Scan the data below and copy each line where "models" occurs.
── DATASET RECORDS ──
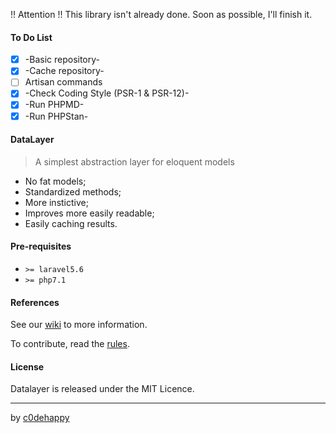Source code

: !! Attention !! This library isn't already done. Soon as possible, I'll finish it.

#### To Do List

* [x] -Basic repository-
* [x] -Cache repository-
* [ ] Artisan commands
* [x] -Check Coding Style (PSR-1 & PSR-12)-
* [x] -Run PHPMD-
* [x] -Run PHPStan-

#### DataLayer

> A simplest abstraction layer for eloquent models

* No fat models;
* Standardized methods;
* More instictive;
* Improves more easily readable;
* Easily caching results.

#### Pre-requisites

* `>= laravel5.6`
* `>= php7.1`

#### References

See our [wiki](https://github.com/c0dehappy/datalayer/wiki) to more information.

To contribute, read the [rules](https://github.com/c0dehappy/datalayer/blob/master/contributing.md).

#### License

Datalayer is released under the MIT Licence.

---

by [c0dehappy](https://github.com/c0dehappy)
───
— OUTPUT BELOW —
> A simplest abstraction layer for eloquent models
* No fat models;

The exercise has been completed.